Data for the task -

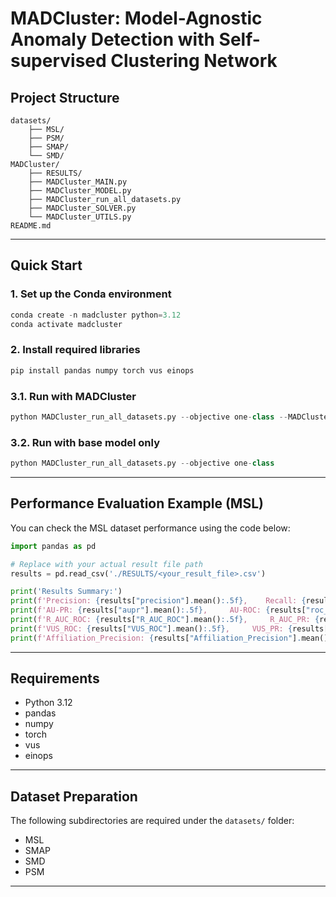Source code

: # MADCluster: Model-Agnostic Anomaly Detection with Self-supervised Clustering Network

## Project Structure

```
datasets/
    ├── MSL/
    ├── PSM/
    ├── SMAP/
    └── SMD/
MADCluster/
    ├── RESULTS/
    ├── MADCluster_MAIN.py
    ├── MADCluster_MODEL.py
    ├── MADCluster_run_all_datasets.py
    ├── MADCluster_SOLVER.py
    └── MADCluster_UTILS.py
README.md
```

---

## Quick Start

### 1. Set up the Conda environment
```python
conda create -n madcluster python=3.12
conda activate madcluster
```

### 2. Install required libraries
```python
pip install pandas numpy torch vus einops
```

### 3.1. Run with MADCluster
```python
python MADCluster_run_all_datasets.py --objective one-class --MADCluster
```

### 3.2. Run with base model only
```python
python MADCluster_run_all_datasets.py --objective one-class
```

---

## Performance Evaluation Example (MSL)

You can check the MSL dataset performance using the code below:

```python
import pandas as pd

# Replace with your actual result file path
results = pd.read_csv('./RESULTS/<your_result_file>.csv')

print('Results Summary:')
print(f'Precision: {results["precision"].mean():.5f},    Recall: {results["recall"].mean():.5f},     F1: {results["f1_score"].mean():.5f}')
print(f'AU-PR: {results["aupr"].mean():.5f},     AU-ROC: {results["roc_auc"].mean():.5f}')
print(f'R_AUC_ROC: {results["R_AUC_ROC"].mean():.5f},     R_AUC_PR: {results["R_AUC_PR"].mean():.5f}')
print(f'VUS_ROC: {results["VUS_ROC"].mean():.5f},     VUS_PR: {results["VUS_PR"].mean():.5f}')
print(f'Affiliation_Precision: {results["Affiliation_Precision"].mean():.5f},     Affiliation_Recall: {results["Affiliation_Recall"].mean():.5f}')

```

---

## Requirements

- Python 3.12
- pandas
- numpy
- torch
- vus
- einops

---

## Dataset Preparation

The following subdirectories are required under the `datasets/` folder:
- MSL
- SMAP
- SMD
- PSM

---
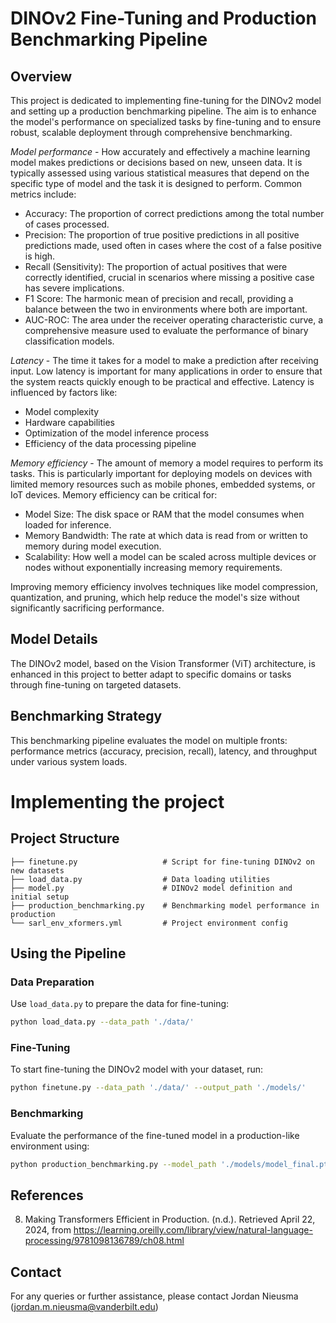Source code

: # DINOv2 Fine-Tuning and Production Benchmarking Pipeline

## Overview
This project is dedicated to implementing fine-tuning for the DINOv2 model and setting up a production benchmarking pipeline. The aim is to enhance the model's performance on specialized tasks by fine-tuning and to ensure robust, scalable deployment through comprehensive benchmarking.

*Model performance* - How accurately and effectively a machine learning model makes predictions or decisions based on new, unseen data. It is typically assessed using various statistical measures that depend on the specific type of model and the task it is designed to perform. Common metrics include:  

  - Accuracy: The proportion of correct predictions among the total number of cases processed.  
  - Precision: The proportion of true positive predictions in all positive predictions made, used often in cases where the cost of a false positive is high.  
  - Recall (Sensitivity): The proportion of actual positives that were correctly identified, crucial in scenarios where missing a positive case has severe implications.  
  - F1 Score: The harmonic mean of precision and recall, providing a balance between the two in environments where both are important.  
  - AUC-ROC: The area under the receiver operating characteristic curve, a comprehensive measure used to evaluate the performance of binary classification models.  

*Latency* - The time it takes for a model to make a prediction after receiving input. Low latency is important for many applications in order to ensure that the system reacts quickly enough to be practical and effective. Latency is influenced by factors like:

  - Model complexity  
  - Hardware capabilities  
  - Optimization of the model inference process  
  - Efficiency of the data processing pipeline  

*Memory efficiency* - The amount of memory a model requires to perform its tasks. This is particularly important for deploying models on devices with limited memory resources such as mobile phones, embedded systems, or IoT devices. Memory efficiency can be critical for:

  - Model Size: The disk space or RAM that the model consumes when loaded for inference.  
  - Memory Bandwidth: The rate at which data is read from or written to memory during model execution.  
  - Scalability: How well a model can be scaled across multiple devices or nodes without exponentially increasing memory requirements.  

Improving memory efficiency involves techniques like model compression, quantization, and pruning, which help reduce the model's size without significantly sacrificing performance.

## Model Details
The DINOv2 model, based on the Vision Transformer (ViT) architecture, is enhanced in this project to better adapt to specific domains or tasks through fine-tuning on targeted datasets.

## Benchmarking Strategy
This benchmarking pipeline evaluates the model on multiple fronts: performance metrics (accuracy, precision, recall), latency, and throughput under various system loads.

# Implementing the project

## Project Structure
```
├── finetune.py                   # Script for fine-tuning DINOv2 on new datasets
├── load_data.py                  # Data loading utilities
├── model.py                      # DINOv2 model definition and initial setup
├── production_benchmarking.py    # Benchmarking model performance in production
└── sarl_env_xformers.yml         # Project environment config
```

## Using the Pipeline

### Data Preparation
Use `load_data.py` to prepare the data for fine-tuning:
```bash
python load_data.py --data_path './data/'
```

### Fine-Tuning
To start fine-tuning the DINOv2 model with your dataset, run:
```bash
python finetune.py --data_path './data/' --output_path './models/'
```

### Benchmarking
Evaluate the performance of the fine-tuned model in a production-like environment using:
```bash
python production_benchmarking.py --model_path './models/model_final.pth'
```

## References
8. Making Transformers Efficient in Production. (n.d.). Retrieved April 22, 2024, from https://learning.oreilly.com/library/view/natural-language-processing/9781098136789/ch08.html


## Contact
For any queries or further assistance, please contact Jordan Nieusma (jordan.m.nieusma@vanderbilt.edu)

Task item - Retype all the data exactly, please, without pictures.

Result -
Source code

: # MADCluster: Model-Agnostic Anomaly Detection with Self-supervised Clustering Network

## Project Structure

```
datasets/
    ├── MSL/
    ├── PSM/
    ├── SMAP/
    └── SMD/
MADCluster/
    ├── RESULTS/
    ├── MADCluster_MAIN.py
    ├── MADCluster_MODEL.py
    ├── MADCluster_run_all_datasets.py
    ├── MADCluster_SOLVER.py
    └── MADCluster_UTILS.py
README.md
```

---

## Quick Start

### 1. Set up the Conda environment
```python
conda create -n madcluster python=3.12
conda activate madcluster
```

### 2. Install required libraries
```python
pip install pandas numpy torch vus einops
```

### 3.1. Run with MADCluster
```python
python MADCluster_run_all_datasets.py --objective one-class --MADCluster
```

### 3.2. Run with base model only
```python
python MADCluster_run_all_datasets.py --objective one-class
```

---

## Performance Evaluation Example (MSL)

You can check the MSL dataset performance using the code below:

```python
import pandas as pd

# Replace with your actual result file path
results = pd.read_csv('./RESULTS/<your_result_file>.csv')

print('Results Summary:')
print(f'Precision: {results["precision"].mean():.5f},    Recall: {results["recall"].mean():.5f},     F1: {results["f1_score"].mean():.5f}')
print(f'AU-PR: {results["aupr"].mean():.5f},     AU-ROC: {results["roc_auc"].mean():.5f}')
print(f'R_AUC_ROC: {results["R_AUC_ROC"].mean():.5f},     R_AUC_PR: {results["R_AUC_PR"].mean():.5f}')
print(f'VUS_ROC: {results["VUS_ROC"].mean():.5f},     VUS_PR: {results["VUS_PR"].mean():.5f}')
print(f'Affiliation_Precision: {results["Affiliation_Precision"].mean():.5f},     Affiliation_Recall: {results["Affiliation_Recall"].mean():.5f}')

```

---

## Requirements

- Python 3.12
- pandas
- numpy
- torch
- vus
- einops

---

## Dataset Preparation

The following subdirectories are required under the `datasets/` folder:
- MSL
- SMAP
- SMD
- PSM

---
Source code

: # DINOv2 Fine-Tuning and Production Benchmarking Pipeline

## Overview
This project is dedicated to implementing fine-tuning for the DINOv2 model and setting up a production benchmarking pipeline. The aim is to enhance the model's performance on specialized tasks by fine-tuning and to ensure robust, scalable deployment through comprehensive benchmarking.

*Model performance* - How accurately and effectively a machine learning model makes predictions or decisions based on new, unseen data. It is typically assessed using various statistical measures that depend on the specific type of model and the task it is designed to perform. Common metrics include:  

  - Accuracy: The proportion of correct predictions among the total number of cases processed.  
  - Precision: The proportion of true positive predictions in all positive predictions made, used often in cases where the cost of a false positive is high.  
  - Recall (Sensitivity): The proportion of actual positives that were correctly identified, crucial in scenarios where missing a positive case has severe implications.  
  - F1 Score: The harmonic mean of precision and recall, providing a balance between the two in environments where both are important.  
  - AUC-ROC: The area under the receiver operating characteristic curve, a comprehensive measure used to evaluate the performance of binary classification models.  

*Latency* - The time it takes for a model to make a prediction after receiving input. Low latency is important for many applications in order to ensure that the system reacts quickly enough to be practical and effective. Latency is influenced by factors like:

  - Model complexity  
  - Hardware capabilities  
  - Optimization of the model inference process  
  - Efficiency of the data processing pipeline  

*Memory efficiency* - The amount of memory a model requires to perform its tasks. This is particularly important for deploying models on devices with limited memory resources such as mobile phones, embedded systems, or IoT devices. Memory efficiency can be critical for:

  - Model Size: The disk space or RAM that the model consumes when loaded for inference.  
  - Memory Bandwidth: The rate at which data is read from or written to memory during model execution.  
  - Scalability: How well a model can be scaled across multiple devices or nodes without exponentially increasing memory requirements.  

Improving memory efficiency involves techniques like model compression, quantization, and pruning, which help reduce the model's size without significantly sacrificing performance.

## Model Details
The DINOv2 model, based on the Vision Transformer (ViT) architecture, is enhanced in this project to better adapt to specific domains or tasks through fine-tuning on targeted datasets.

## Benchmarking Strategy
This benchmarking pipeline evaluates the model on multiple fronts: performance metrics (accuracy, precision, recall), latency, and throughput under various system loads.

# Implementing the project

## Project Structure
```
├── finetune.py                   # Script for fine-tuning DINOv2 on new datasets
├── load_data.py                  # Data loading utilities
├── model.py                      # DINOv2 model definition and initial setup
├── production_benchmarking.py    # Benchmarking model performance in production
└── sarl_env_xformers.yml         # Project environment config
```

## Using the Pipeline

### Data Preparation
Use `load_data.py` to prepare the data for fine-tuning:
```bash
python load_data.py --data_path './data/'
```

### Fine-Tuning
To start fine-tuning the DINOv2 model with your dataset, run:
```bash
python finetune.py --data_path './data/' --output_path './models/'
```

### Benchmarking
Evaluate the performance of the fine-tuned model in a production-like environment using:
```bash
python production_benchmarking.py --model_path './models/model_final.pth'
```

## References
8. Making Transformers Efficient in Production. (n.d.). Retrieved April 22, 2024, from https://learning.oreilly.com/library/view/natural-language-processing/9781098136789/ch08.html


## Contact
For any queries or further assistance, please contact Jordan Nieusma (jordan.m.nieusma@vanderbilt.edu)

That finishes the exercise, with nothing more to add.